The TypedAtomLink can be used to associate the above function signature to a particular atom; for example:
TypedAtomLink SchemaNode "foobar schema" ArrowLink TypeNode "NumberNode" TypeNode "ConceptNode"
The above states that the Schema "foobar schema" is a function that takes a number as an input, and returns a concept as an output.
Right now type restrictions are left implicit in the Atomspace, which is generally OK since we're mostly dealing with simple cases at the moment.
However, to extend PLN, concept creation and other functions to deal with higher-order types effectively, explicit typing will probably be needed. This will be useful for abstract reasoning, not just mathematical reasoning but e.g. for analogical reasoning between significantly different domains, or experiential learning of symbol groundings or linguistic rules.
See also above, the "type checking" idea.
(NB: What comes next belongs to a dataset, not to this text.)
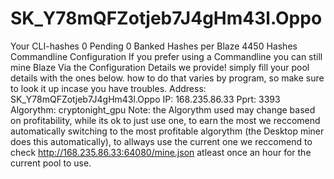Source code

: # SK_Y78mQFZotjeb7J4gHm43l.Oppo
Your CLI-hashes 0 Pending 0 Banked  Hashes per Blaze 4450 Hashes Commandline Configuration If you prefer using a Commandline you can still mine Blaze Via the Configuration Details we provide! simply fill your pool details with the ones below. how to do that varies by program, so make sure to look it up incase you have troubles.  Address: SK_Y78mQFZotjeb7J4gHm43l.Oppo IP: 168.235.86.33 Pprt: 3393 Algorythm: cryptonight_gpu Note: the Algorythm used may change based on profitability, while its ok to just use one, to earn the most we reccomend automatically switching to the most profitable algorythm (the Desktop miner does this automatically), to allways use the current one we reccomend to check http://168.235.86.33:64080/mine.json atleast once an hour for the current pool to use.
MOSES - Genetic Program Learning
- Language: advanced C++
- Code: https://code.launchpad.net/opencog (opencog/learning/moses)
- License: Apache 2.0
Meta-Optimizing Semantic Evolutionary Search (MOSES) is a new approach to program evolution, based on representation-building and probabilistic modeling. MOSES has been successfully applied to solve hard problems in domains such as computational biology, sentiment evaluation, and agent control. Results tend to be more accurate, and require less objective function evaluations, in comparison to other program evolution systems. Best of all, the result of running MOSES is not a large nested structure or numerical vector, but a compact and comprehensible program written in a simple Lisp-like mini-language. More at MOSES.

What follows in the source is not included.